Fibrous Joints: Definition, Types, Functions and Associated Injuries

The adjacent bones are directly connected by fibrous connective tissue, and therefore the bones do not have a joint cavity between them.

These are fixed joints where the bones are joined by a layer of white fibrous tissue of varying thickness. In the skull, the joints between the bones are called sutures. Such immovable joints are also known as synarthrosis.

Types

Most fibrous joints are called “fixed” or “immovable” because they do not move.

Sutures

A suture is a type of fibrous joint found only in the skull. The bones are held together by Sharpey’s fibers.

It is usual for many skull bones to remain unfused at birth.

Fusion of the skull bones at birth is known as craniosynostosis.

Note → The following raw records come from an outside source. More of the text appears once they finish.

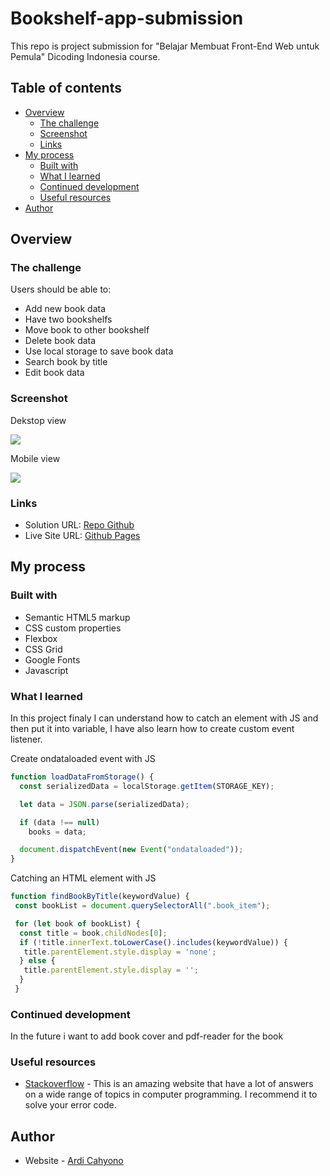 # Bookshelf-app-submission
This repo is project submission for "Belajar Membuat Front-End Web untuk Pemula" Dicoding Indonesia course.

## Table of contents

- [Overview](#overview)
  - [The challenge](#the-challenge)
  - [Screenshot](#screenshot)
  - [Links](#links)
- [My process](#my-process)
  - [Built with](#built-with)
  - [What I learned](#what-i-learned)
  - [Continued development](#continued-development)
  - [Useful resources](#useful-resources)
- [Author](#author)

## Overview

### The challenge

Users should be able to:

- Add new book data
- Have two bookshelfs
- Move book to other bookshelf
- Delete book data
- Use local storage to save book data
- Search book by title
- Edit book data

### Screenshot

Dekstop view

![](./screenshoot-dekstop.png)

Mobile view

![](./screenshoot-mobile.png)


### Links

- Solution URL: [Repo Github](https://github.com/ardi-cahyono/bookshelf-app-submission.git)
- Live Site URL: [Github Pages](https://ardi-cahyono.github.io/bookshelf-app-submission/)

## My process

### Built with

- Semantic HTML5 markup
- CSS custom properties
- Flexbox
- CSS Grid
- Google Fonts
- Javascript

### What I learned

In this project finaly I can understand how to catch an element with JS and then put it into variable, I have also learn how to create custom event listener.

Create ondataloaded event with JS
```javascript
function loadDataFromStorage() {
  const serializedData = localStorage.getItem(STORAGE_KEY);

  let data = JSON.parse(serializedData);

  if (data !== null)
    books = data;

  document.dispatchEvent(new Event("ondataloaded"));
}
```
Catching an HTML element with JS
```javascript
function findBookByTitle(keywordValue) {
 const bookList = document.querySelectorAll(".book_item");

 for (let book of bookList) {
  const title = book.childNodes[0];
  if (!title.innerText.toLowerCase().includes(keywordValue)) {
   title.parentElement.style.display = 'none';
  } else {
   title.parentElement.style.display = '';
  }
 }
```

### Continued development

In the future i want to add book cover and pdf-reader for the book

### Useful resources
- [Stackoverflow](https://stackoverflow.com/) - This is an amazing website that have a lot of answers on a wide range of topics in computer programming. I recommend it to solve your error code.

## Author

- Website - [Ardi Cahyono](https://ardi-cahyono.github.io)

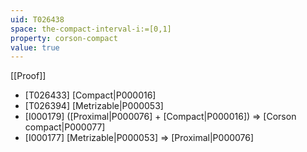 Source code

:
 ```yaml
---
uid: T026438
space: the-compact-interval-i:=[0,1]
property: corson-compact
value: true
---
```

[[Proof]]

* [T026433] [Compact|P000016]
* [T026394] [Metrizable|P000053]
* [I000179] ([Proximal|P000076] + [Compact|P000016]) => [Corson compact|P000077]
* [I000177] [Metrizable|P000053] => [Proximal|P000076]

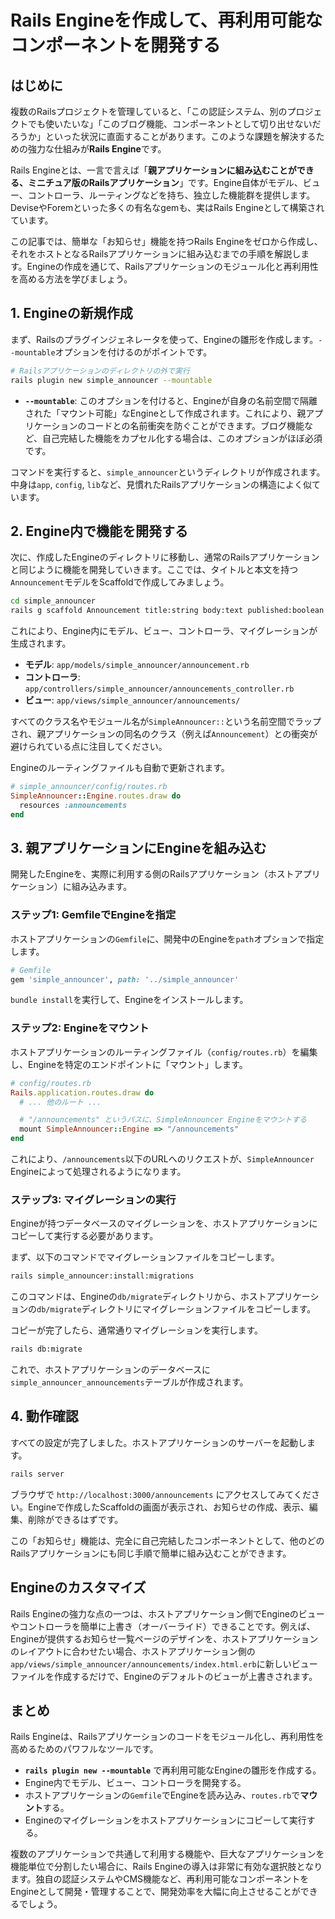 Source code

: # Rails Engineを作成して、再利用可能なコンポーネントを開発する

## はじめに

複数のRailsプロジェクトを管理していると、「この認証システム、別のプロジェクトでも使いたいな」「このブログ機能、コンポーネントとして切り出せないだろうか」といった状況に直面することがあります。このような課題を解決するための強力な仕組みが**Rails Engine**です。

Rails Engineとは、一言で言えば「**親アプリケーションに組み込むことができる、ミニチュア版のRailsアプリケーション**」です。Engine自体がモデル、ビュー、コントローラ、ルーティングなどを持ち、独立した機能群を提供します。DeviseやForemといった多くの有名なgemも、実はRails Engineとして構築されています。

この記事では、簡単な「お知らせ」機能を持つRails Engineをゼロから作成し、それをホストとなるRailsアプリケーションに組み込むまでの手順を解説します。Engineの作成を通じて、Railsアプリケーションのモジュール化と再利用性を高める方法を学びましょう。

## 1. Engineの新規作成

まず、Railsのプラグインジェネレータを使って、Engineの雛形を作成します。`--mountable`オプションを付けるのがポイントです。

```bash
# Railsアプリケーションのディレクトリの外で実行
rails plugin new simple_announcer --mountable
```

*   **`--mountable`**: このオプションを付けると、Engineが自身の名前空間で隔離された「マウント可能」なEngineとして作成されます。これにより、親アプリケーションのコードとの名前衝突を防ぐことができます。ブログ機能など、自己完結した機能をカプセル化する場合は、このオプションがほぼ必須です。

コマンドを実行すると、`simple_announcer`というディレクトリが作成されます。中身は`app`, `config`, `lib`など、見慣れたRailsアプリケーションの構造によく似ています。

## 2. Engine内で機能を開発する

次に、作成したEngineのディレクトリに移動し、通常のRailsアプリケーションと同じように機能を開発していきます。ここでは、タイトルと本文を持つ`Announcement`モデルをScaffoldで作成してみましょう。

```bash
cd simple_announcer
rails g scaffold Announcement title:string body:text published:boolean
```

これにより、Engine内にモデル、ビュー、コントローラ、マイグレーションが生成されます。

*   **モデル**: `app/models/simple_announcer/announcement.rb`
*   **コントローラ**: `app/controllers/simple_announcer/announcements_controller.rb`
*   **ビュー**: `app/views/simple_announcer/announcements/`

すべてのクラス名やモジュール名が`SimpleAnnouncer::`という名前空間でラップされ、親アプリケーションの同名のクラス（例えば`Announcement`）との衝突が避けられている点に注目してください。

Engineのルーティングファイルも自動で更新されます。

```ruby
# simple_announcer/config/routes.rb
SimpleAnnouncer::Engine.routes.draw do
  resources :announcements
end
```

## 3. 親アプリケーションにEngineを組み込む

開発したEngineを、実際に利用する側のRailsアプリケーション（ホストアプリケーション）に組み込みます。

### ステップ1: GemfileでEngineを指定

ホストアプリケーションの`Gemfile`に、開発中のEngineを`path`オプションで指定します。

```ruby
# Gemfile
gem 'simple_announcer', path: '../simple_announcer'
```

`bundle install`を実行して、Engineをインストールします。

### ステップ2: Engineをマウント

ホストアプリケーションのルーティングファイル（`config/routes.rb`）を編集し、Engineを特定のエンドポイントに「マウント」します。

```ruby
# config/routes.rb
Rails.application.routes.draw do
  # ... 他のルート ...

  # "/announcements" というパスに、SimpleAnnouncer Engineをマウントする
  mount SimpleAnnouncer::Engine => "/announcements"
end
```

これにより、`/announcements`以下のURLへのリクエストが、`SimpleAnnouncer` Engineによって処理されるようになります。

### ステップ3: マイグレーションの実行

Engineが持つデータベースのマイグレーションを、ホストアプリケーションにコピーして実行する必要があります。

まず、以下のコマンドでマイグレーションファイルをコピーします。

```bash
rails simple_announcer:install:migrations
```

このコマンドは、Engineの`db/migrate`ディレクトリから、ホストアプリケーションの`db/migrate`ディレクトリにマイグレーションファイルをコピーします。

コピーが完了したら、通常通りマイグレーションを実行します。

```bash
rails db:migrate
```

これで、ホストアプリケーションのデータベースに`simple_announcer_announcements`テーブルが作成されます。

## 4. 動作確認

すべての設定が完了しました。ホストアプリケーションのサーバーを起動します。

```bash
rails server
```

ブラウザで `http://localhost:3000/announcements` にアクセスしてみてください。Engineで作成したScaffoldの画面が表示され、お知らせの作成、表示、編集、削除ができるはずです。

この「お知らせ」機能は、完全に自己完結したコンポーネントとして、他のどのRailsアプリケーションにも同じ手順で簡単に組み込むことができます。

## Engineのカスタマイズ

Rails Engineの強力な点の一つは、ホストアプリケーション側でEngineのビューやコントローラを簡単に上書き（オーバーライド）できることです。例えば、Engineが提供するお知らせ一覧ページのデザインを、ホストアプリケーションのレイアウトに合わせたい場合、ホストアプリケーション側の`app/views/simple_announcer/announcements/index.html.erb`に新しいビューファイルを作成するだけで、Engineのデフォルトのビューが上書きされます。

## まとめ

Rails Engineは、Railsアプリケーションのコードをモジュール化し、再利用性を高めるためのパワフルなツールです。

*   **`rails plugin new --mountable`** で再利用可能なEngineの雛形を作成する。
*   Engine内でモデル、ビュー、コントローラを開発する。
*   ホストアプリケーションの`Gemfile`でEngineを読み込み、`routes.rb`で**マウント**する。
*   Engineのマイグレーションをホストアプリケーションにコピーして実行する。

複数のアプリケーションで共通して利用する機能や、巨大なアプリケーションを機能単位で分割したい場合に、Rails Engineの導入は非常に有効な選択肢となります。独自の認証システムやCMS機能など、再利用可能なコンポーネントをEngineとして開発・管理することで、開発効率を大幅に向上させることができるでしょう。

The term ‘fontanelle’ describes the resulting ‘weak spots.’

The relative positions of bones continue to change during adult life (although less rapidly), providing helpful forensic medicine and archeology information. The cranial sutures can ossify (become bone) completely in old age.

 

The joints between the teeth (gomphosis) and the joint between the jaw and the skull, the temporomandibular joint, form the only unsutured joints in the head.

Types of sutures

Flat sutures: the edges of the bones are aligned with each other as in a typical butt joint.

Silty Sutures – The edges are beveled, so the suture plane is slanted like a miter joint.

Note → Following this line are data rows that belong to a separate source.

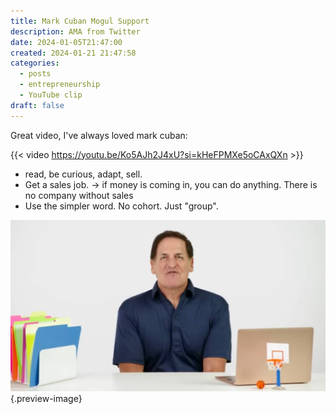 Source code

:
 ```yaml
---
title: Mark Cuban Mogul Support
description: AMA from Twitter
date: 2024-01-05T21:47:00
created: 2024-01-21 21:47:58
categories:
  - posts
  - entrepreneurship
  - YouTube clip
draft: false
---
```

Great video, I've always loved mark cuban:

{{< video https://youtu.be/Ko5AJh2J4xU?si=kHeFPMXe5oCAxQXn >}}

- read, be curious, adapt, sell. 
- Get a sales job. → if money is coming in, you can do anything. There is no company without sales
- Use the simpler word. No cohort. Just "group".


![Mark!](../img/photo-mark-cuban-youtube.jpeg){.preview-image} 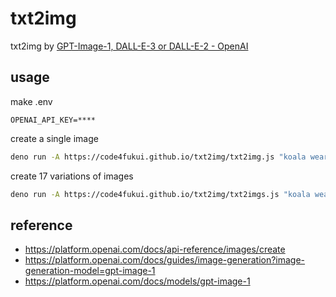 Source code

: # txt2img

txt2img by [GPT-Image-1, DALL-E-3 or DALL-E-2 - OpenAI](https://platform.openai.com/docs/api-reference/images/create)

## usage

make .env
```
OPENAI_API_KEY=****
```

create a single image
```sh
deno run -A https://code4fukui.github.io/txt2img/txt2img.js "koala wearing a strawberry hat"
```

create 17 variations of images
```sh
deno run -A https://code4fukui.github.io/txt2img/txt2imgs.js "koala wearing a strawberry hat"
```

## reference

- https://platform.openai.com/docs/api-reference/images/create
- https://platform.openai.com/docs/guides/image-generation?image-generation-model=gpt-image-1
- https://platform.openai.com/docs/models/gpt-image-1
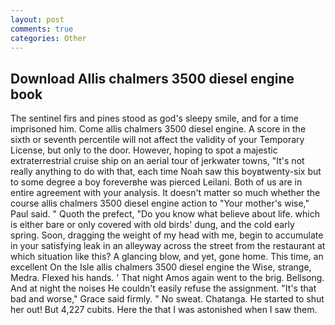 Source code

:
 ```yaml
---
layout: post
comments: true
categories: Other
---
```


## Download Allis chalmers 3500 diesel engine book

The sentinel firs and pines stood as god's sleepy smile, and for a time imprisoned him. Come allis chalmers 3500 diesel engine. A score in the sixth or seventh percentile will not affect the validity of your Temporary License, but only to the door. However, hoping to spot a majestic extraterrestrial cruise ship on an aerial tour of jerkwater towns, "It's not really anything to do with that, each time Noah saw this boyвtwenty-six but to some degree a boy foreverвhe was pierced Leilani. Both of us are in entire agreement with your analysis. It doesn't matter so much whether the course allis chalmers 3500 diesel engine action to "Your mother's wise," Paul said. " Quoth the prefect, "Do you know what believe about life. which is either bare or only covered with old birds' dung, and the cold early spring. Soon, dragging the weight of my head with me, begin to accumulate in your satisfying leak in an alleyway across the street from the restaurant at which situation like this? A glancing blow, and yet, gone home. This time, an excellent On the Isle allis chalmers 3500 diesel engine the Wise, strange, Medra. Flexed his hands. ' That night Amos again went to the brig. Bellsong. And at night the noises He couldn't easily refuse the assignment. "It's that bad and worse," Grace said firmly. " No sweat. Chatanga. He started to shut her out! But 4,227 cubits. Here the that I was astonished when I saw them. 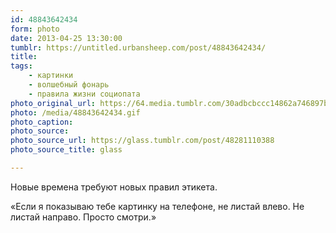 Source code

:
 ```yaml
---
id: 48843642434
form: photo
date: 2013-04-25 13:30:00
tumblr: https://untitled.urbansheep.com/post/48843642434/
title:
tags:
    - картинки
    - волшебный фонарь
    - правила жизни социопата
photo_original_url: https://64.media.tumblr.com/30adbcbccc14862a746897b5dd0a82c2/tumblr_mlgiyahO6d1qz4s50o1_500.gif
photo: /media/48843642434.gif
photo_caption: 
photo_source:
photo_source_url: https://glass.tumblr.com/post/48281110388
photo_source_title: glass

---
```


<p>Новые времена требуют новых правил этикета.</p>

<p>«Если я показываю тебе картинку на телефоне, не листай влево. Не листай направо. Просто смотри.»</p>
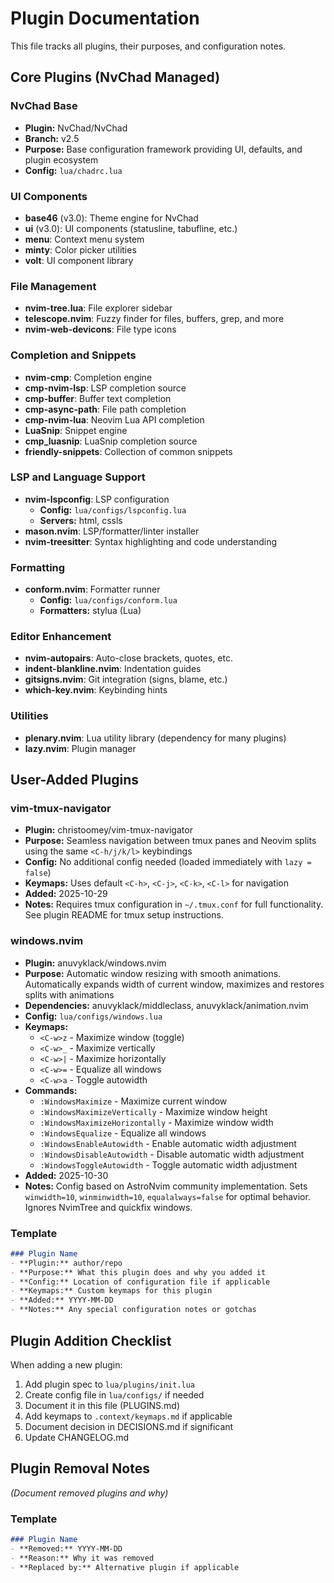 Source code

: # Plugin Documentation

This file tracks all plugins, their purposes, and configuration notes.

## Core Plugins (NvChad Managed)

### NvChad Base
- **Plugin:** NvChad/NvChad
- **Branch:** v2.5
- **Purpose:** Base configuration framework providing UI, defaults, and plugin ecosystem
- **Config:** `lua/chadrc.lua`

### UI Components
- **base46** (v3.0): Theme engine for NvChad
- **ui** (v3.0): UI components (statusline, tabufline, etc.)
- **menu**: Context menu system
- **minty**: Color picker utilities
- **volt**: UI component library

### File Management
- **nvim-tree.lua**: File explorer sidebar
- **telescope.nvim**: Fuzzy finder for files, buffers, grep, and more
- **nvim-web-devicons**: File type icons

### Completion and Snippets
- **nvim-cmp**: Completion engine
- **cmp-nvim-lsp**: LSP completion source
- **cmp-buffer**: Buffer text completion
- **cmp-async-path**: File path completion
- **cmp-nvim-lua**: Neovim Lua API completion
- **LuaSnip**: Snippet engine
- **cmp_luasnip**: LuaSnip completion source
- **friendly-snippets**: Collection of common snippets

### LSP and Language Support
- **nvim-lspconfig**: LSP configuration
  - **Config:** `lua/configs/lspconfig.lua`
  - **Servers:** html, cssls
- **mason.nvim**: LSP/formatter/linter installer
- **nvim-treesitter**: Syntax highlighting and code understanding

### Formatting
- **conform.nvim**: Formatter runner
  - **Config:** `lua/configs/conform.lua`
  - **Formatters:** stylua (Lua)

### Editor Enhancement
- **nvim-autopairs**: Auto-close brackets, quotes, etc.
- **indent-blankline.nvim**: Indentation guides
- **gitsigns.nvim**: Git integration (signs, blame, etc.)
- **which-key.nvim**: Keybinding hints

### Utilities
- **plenary.nvim**: Lua utility library (dependency for many plugins)
- **lazy.nvim**: Plugin manager

## User-Added Plugins

### vim-tmux-navigator
- **Plugin:** christoomey/vim-tmux-navigator
- **Purpose:** Seamless navigation between tmux panes and Neovim splits using the same `<C-h/j/k/l>` keybindings
- **Config:** No additional config needed (loaded immediately with `lazy = false`)
- **Keymaps:** Uses default `<C-h>`, `<C-j>`, `<C-k>`, `<C-l>` for navigation
- **Added:** 2025-10-29
- **Notes:** Requires tmux configuration in `~/.tmux.conf` for full functionality. See plugin README for tmux setup instructions.

### windows.nvim
- **Plugin:** anuvyklack/windows.nvim
- **Purpose:** Automatic window resizing with smooth animations. Automatically expands width of current window, maximizes and restores splits with animations
- **Dependencies:** anuvyklack/middleclass, anuvyklack/animation.nvim
- **Config:** `lua/configs/windows.lua`
- **Keymaps:**
  - `<C-w>z` - Maximize window (toggle)
  - `<C-w>_` - Maximize vertically
  - `<C-w>|` - Maximize horizontally
  - `<C-w>=` - Equalize all windows
  - `<C-w>a` - Toggle autowidth
- **Commands:**
  - `:WindowsMaximize` - Maximize current window
  - `:WindowsMaximizeVertically` - Maximize window height
  - `:WindowsMaximizeHorizontally` - Maximize window width
  - `:WindowsEqualize` - Equalize all windows
  - `:WindowsEnableAutowidth` - Enable automatic width adjustment
  - `:WindowsDisableAutowidth` - Disable automatic width adjustment
  - `:WindowsToggleAutowidth` - Toggle automatic width adjustment
- **Added:** 2025-10-30
- **Notes:** Config based on AstroNvim community implementation. Sets `winwidth=10`, `winminwidth=10`, `equalalways=false` for optimal behavior. Ignores NvimTree and quickfix windows.

### Template
```markdown
### Plugin Name
- **Plugin:** author/repo
- **Purpose:** What this plugin does and why you added it
- **Config:** Location of configuration file if applicable
- **Keymaps:** Custom keymaps for this plugin
- **Added:** YYYY-MM-DD
- **Notes:** Any special configuration notes or gotchas
```

## Plugin Addition Checklist

When adding a new plugin:
1. Add plugin spec to `lua/plugins/init.lua`
2. Create config file in `lua/configs/` if needed
3. Document it in this file (PLUGINS.md)
4. Add keymaps to `.context/keymaps.md` if applicable
5. Document decision in DECISIONS.md if significant
6. Update CHANGELOG.md

## Plugin Removal Notes

_(Document removed plugins and why)_

### Template
```markdown
### Plugin Name
- **Removed:** YYYY-MM-DD
- **Reason:** Why it was removed
- **Replaced by:** Alternative plugin if applicable
```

Schindylesis:  formed by two bones that are coupled together similarly to a bridle joint.

Serrated Sutures – Similar to a denticulated suture, the interlocking regions are serrated rather than square.

Suture list
Visible from the side
  • Coronal suture: between the frontal and parietal bones.
  • Sutura lambdoidal.
  • Ssutura occipitomastoidea.
  • Occipitomastoid suture: between the occipital and temporal bones and continues with the lambdoid suture.
  • Sphenofrontal suture.
  • Sphenoparietal suture.
  • Sphenoeschymal suture.
  • Sphenozygomatic suture.
  • Squamosal suture: between the parietal and the temporal bone.
  • Zygomaticotemporal suture.
  • Zygomatofrontal suture.
Visible from the front
  • Frontal suture: between the two frontal bones before fusing the two into a single bone.
  • Sagittal suture: along the midline, between the parietal bones.
Visible from below or within
  • Frontoethmoidal suture.
  • Petrosquamous suture.
  • Sphenoethmoidal suture.
  • Sphenopetrosal suture.

Syndesmosis

A syndesmosis is a slightly mobile fibrous joint in which bones such as the tibia and fibula are joined by connective tissue.

Examples include the distal tibial joint of the tibia and the radioulnar joint. Syndesmosis injuries of the ankle are commonly known as a “high ankle sprain.”

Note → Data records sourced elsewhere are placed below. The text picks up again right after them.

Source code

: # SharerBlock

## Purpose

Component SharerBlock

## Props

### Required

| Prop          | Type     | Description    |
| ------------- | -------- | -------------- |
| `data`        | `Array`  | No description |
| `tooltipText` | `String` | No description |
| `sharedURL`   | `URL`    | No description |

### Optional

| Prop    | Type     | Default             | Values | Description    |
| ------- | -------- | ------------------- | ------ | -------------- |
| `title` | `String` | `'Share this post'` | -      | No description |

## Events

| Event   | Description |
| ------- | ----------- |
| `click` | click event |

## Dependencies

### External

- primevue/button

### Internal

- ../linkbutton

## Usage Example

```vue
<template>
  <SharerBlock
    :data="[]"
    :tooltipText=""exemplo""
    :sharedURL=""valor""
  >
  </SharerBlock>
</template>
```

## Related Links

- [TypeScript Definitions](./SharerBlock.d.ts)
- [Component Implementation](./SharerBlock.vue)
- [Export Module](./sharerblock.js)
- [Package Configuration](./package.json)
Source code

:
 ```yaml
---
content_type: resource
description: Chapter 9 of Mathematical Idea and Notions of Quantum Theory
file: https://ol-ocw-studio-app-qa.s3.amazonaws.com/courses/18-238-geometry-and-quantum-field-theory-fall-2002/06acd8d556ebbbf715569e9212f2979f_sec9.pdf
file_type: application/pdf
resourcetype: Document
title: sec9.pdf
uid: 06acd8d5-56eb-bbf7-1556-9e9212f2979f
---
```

Although syndesmosis is a joint, in the literature, the term syndesmotic injury is used to describe damage to the syndesmotic ligaments.

Diagnosis of a syndesmotic injury

Diagnosis of syndesmosis lesions by physical examination is usually straightforward. Physical examination findings that are often positive include compression testing and external rotation testing.

Patients with high-grade syndesmosis injuries are often unable to perform a single-leg heel augmentation. Patients report pain over the anterior and usually posterior joint of the distal peroneal joint.

Gomfosis

A gomphosis, also known as a dentoalveolar syndesmosis, is a joint that joins the teeth to the bony tooth sockets in the jawbone and jawbone.

The fibrous connection between a tooth and its socket is a periodontal ligament. Specifically, the reference is made between the maxilla or mandible toward the tooth’s cementum.

The movement of a gomphosis is minimal, although considerable movement can be achieved over time, the basis of the use of braces to realign the teeth. The joint can be considered synarthrosis.

Gomphosis is the only type of joint in which a bone does not join another bone, as the teeth are not technically bony. In the modern, more anatomical classification of the joint, the gomphosis is considered a fibrous joint because the tissue that joins the structures is ligamentous.

A gomphosis is a specialized fibrous joint in which a conical process or pin from one bone fits into a hole or socket in another bone. A small amount of fibrous tissue holds the bones together. No movement is possible at such pin and socket joints.